1 Se alguém em Portugal merece ser homenageado, ter um aeroporto com o seu nome, são os contribuintes. Os contribuintes são o parceiro silencioso da equação económica, os que assistem, calados e impotentes, a todos os desmandos financeiros, que depois são pagos com o dinheiro dos seus impostos. A sua função é apenas essa: assistir em silêncio e pagar. Nos últimos anos, o grosso do seu esforço foi canalizado para pagar o despesismo público injustificável e o desvario imperdoável da banca.

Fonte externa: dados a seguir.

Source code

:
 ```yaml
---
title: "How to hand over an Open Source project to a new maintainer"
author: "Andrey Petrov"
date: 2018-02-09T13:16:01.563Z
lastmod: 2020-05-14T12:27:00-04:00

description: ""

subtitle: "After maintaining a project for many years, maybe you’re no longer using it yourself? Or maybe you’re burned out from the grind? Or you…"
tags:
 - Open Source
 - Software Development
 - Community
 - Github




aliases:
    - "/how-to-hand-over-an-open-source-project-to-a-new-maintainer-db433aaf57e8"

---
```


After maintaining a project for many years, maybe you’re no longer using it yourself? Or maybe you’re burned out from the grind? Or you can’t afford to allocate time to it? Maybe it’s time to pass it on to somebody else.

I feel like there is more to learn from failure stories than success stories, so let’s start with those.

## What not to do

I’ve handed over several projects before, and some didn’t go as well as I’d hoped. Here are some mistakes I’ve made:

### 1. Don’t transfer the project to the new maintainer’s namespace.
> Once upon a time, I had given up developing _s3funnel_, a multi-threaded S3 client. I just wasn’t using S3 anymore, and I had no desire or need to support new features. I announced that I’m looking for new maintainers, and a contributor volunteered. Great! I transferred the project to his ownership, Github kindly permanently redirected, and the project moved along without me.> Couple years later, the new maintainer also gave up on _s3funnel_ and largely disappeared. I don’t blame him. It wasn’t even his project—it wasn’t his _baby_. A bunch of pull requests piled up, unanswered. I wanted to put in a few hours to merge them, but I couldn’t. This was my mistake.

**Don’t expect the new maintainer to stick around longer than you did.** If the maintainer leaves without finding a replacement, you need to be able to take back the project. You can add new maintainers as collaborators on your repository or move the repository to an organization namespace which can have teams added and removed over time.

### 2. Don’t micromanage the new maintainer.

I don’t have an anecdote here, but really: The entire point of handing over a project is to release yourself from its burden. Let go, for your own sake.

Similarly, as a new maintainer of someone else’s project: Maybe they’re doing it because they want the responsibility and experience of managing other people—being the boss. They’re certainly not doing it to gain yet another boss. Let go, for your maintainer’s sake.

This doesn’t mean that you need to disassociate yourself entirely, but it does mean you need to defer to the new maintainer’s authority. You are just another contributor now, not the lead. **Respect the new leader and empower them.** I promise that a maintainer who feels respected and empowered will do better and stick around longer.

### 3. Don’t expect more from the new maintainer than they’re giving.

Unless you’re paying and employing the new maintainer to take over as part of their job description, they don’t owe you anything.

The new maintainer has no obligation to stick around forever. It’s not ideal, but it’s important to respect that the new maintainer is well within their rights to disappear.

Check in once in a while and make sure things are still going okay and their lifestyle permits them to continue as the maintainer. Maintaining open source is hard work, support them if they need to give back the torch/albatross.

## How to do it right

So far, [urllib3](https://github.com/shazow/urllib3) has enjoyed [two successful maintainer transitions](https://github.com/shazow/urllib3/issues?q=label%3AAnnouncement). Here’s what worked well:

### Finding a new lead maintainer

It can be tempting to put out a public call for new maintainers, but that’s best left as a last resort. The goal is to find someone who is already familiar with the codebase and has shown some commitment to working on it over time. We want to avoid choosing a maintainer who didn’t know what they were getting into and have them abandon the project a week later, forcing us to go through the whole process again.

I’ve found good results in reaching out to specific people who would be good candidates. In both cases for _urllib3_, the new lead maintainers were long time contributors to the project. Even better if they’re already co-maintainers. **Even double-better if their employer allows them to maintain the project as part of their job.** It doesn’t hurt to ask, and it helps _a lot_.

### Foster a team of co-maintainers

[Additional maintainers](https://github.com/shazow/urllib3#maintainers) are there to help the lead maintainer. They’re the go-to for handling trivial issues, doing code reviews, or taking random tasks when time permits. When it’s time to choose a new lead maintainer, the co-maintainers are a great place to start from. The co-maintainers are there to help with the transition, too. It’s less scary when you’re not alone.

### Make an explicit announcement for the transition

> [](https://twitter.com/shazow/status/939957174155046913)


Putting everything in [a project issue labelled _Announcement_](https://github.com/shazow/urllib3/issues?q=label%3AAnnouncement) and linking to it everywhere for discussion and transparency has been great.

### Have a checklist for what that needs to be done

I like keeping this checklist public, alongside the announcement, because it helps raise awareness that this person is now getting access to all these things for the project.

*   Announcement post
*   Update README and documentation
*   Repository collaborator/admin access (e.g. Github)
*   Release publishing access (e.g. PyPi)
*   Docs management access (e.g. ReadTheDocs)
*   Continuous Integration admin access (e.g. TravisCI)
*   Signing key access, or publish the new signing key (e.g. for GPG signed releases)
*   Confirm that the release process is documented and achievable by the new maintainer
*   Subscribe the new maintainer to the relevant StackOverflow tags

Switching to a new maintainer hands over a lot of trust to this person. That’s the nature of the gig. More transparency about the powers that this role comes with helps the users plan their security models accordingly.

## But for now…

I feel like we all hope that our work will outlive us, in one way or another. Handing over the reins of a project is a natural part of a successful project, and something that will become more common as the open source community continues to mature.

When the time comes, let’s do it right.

2 Já perdi a conta a quanto dinheiro dos portugueses que pagam impostos foi usado para acorrer às sucessivas más “surpresas” que a banca tinha reservadas para nós: entre BPN, Banif, Caixa e Novo Banco, julgo ser possível dizer que nunca o país foi chamado a um tão grande esforço financeiro, sem qualquer retorno nem culpa própria. Julgávamos que deter um banco era um privilégio que tinha como contrapartida exigências de competência e de seriedade a toda a prova e afinal descobrimos que não. Julgávamos que, mesmo que isso falhasse, estávamos seguros por uma supervisão atenta e afinal descobrimos que não. Julgávamos que a banca era essencial para financiar a economia e afinal acabámos com a economia (os nossos impostos) a financiar a banca.

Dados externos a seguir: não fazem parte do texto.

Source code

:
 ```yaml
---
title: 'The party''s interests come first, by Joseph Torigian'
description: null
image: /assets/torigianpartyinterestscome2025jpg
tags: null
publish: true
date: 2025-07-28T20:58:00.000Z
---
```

Há muito que eu aqui vinha escrevendo que a próxima bomba a cair-nos em cima, depois de revelados os prejuízos da Caixa, era o Novo Banco. Ela aí está e pode resumir-se assim: os contribuintes não vão ver de volta um único euro dos 3,9 mil milhões que o Estado “emprestou” ao Fundo de Resolução (empresta agora e recebe, se receber, daqui a 40 anos, sem juros: agradeço, mas não sei que endereço hei-de dar para me enviarem o meu dinheiro de volta, em 2057). Portanto, a primeira mentira que nos foi dita é que o Fundo de Resolução (constituído com dinheiro dos outros bancos) passaria a responder pelas necessidades de financiamento de urgência da banca, assim poupando os contribuintes. Viu-se: no primeiro teste, logo avançaram, outra vez, os contribuintes. Mas a coisa não fica por aqui: depois de dois anos a tentar vender o banco para evitar a sua liquidação, eis que os termos dessa venda não só não implicam o pagamento de um euro que seja como ainda permitem antecipar, quase seguramente, novas perdas para o futuro, a pagar pelos mesmos de sempre. O acordo de venda é tão mau que, da direita à esquerda, não há quem não o conteste. Porém, nenhum partido consegue apresentar uma alternativa viável para um problema que, na verdade, nasceu com a resolução do BES e que eles não se atreveram então a contestar — uns por princípio ideológico, pois parecia-lhes uma nacionalização, outros por oportunismo político, pois queriam gabar-se de ter enfrentado o Dono Disto Tudo. O problema é que se esqueceram de acautelar os interesses das Vítimas Disto Tudo.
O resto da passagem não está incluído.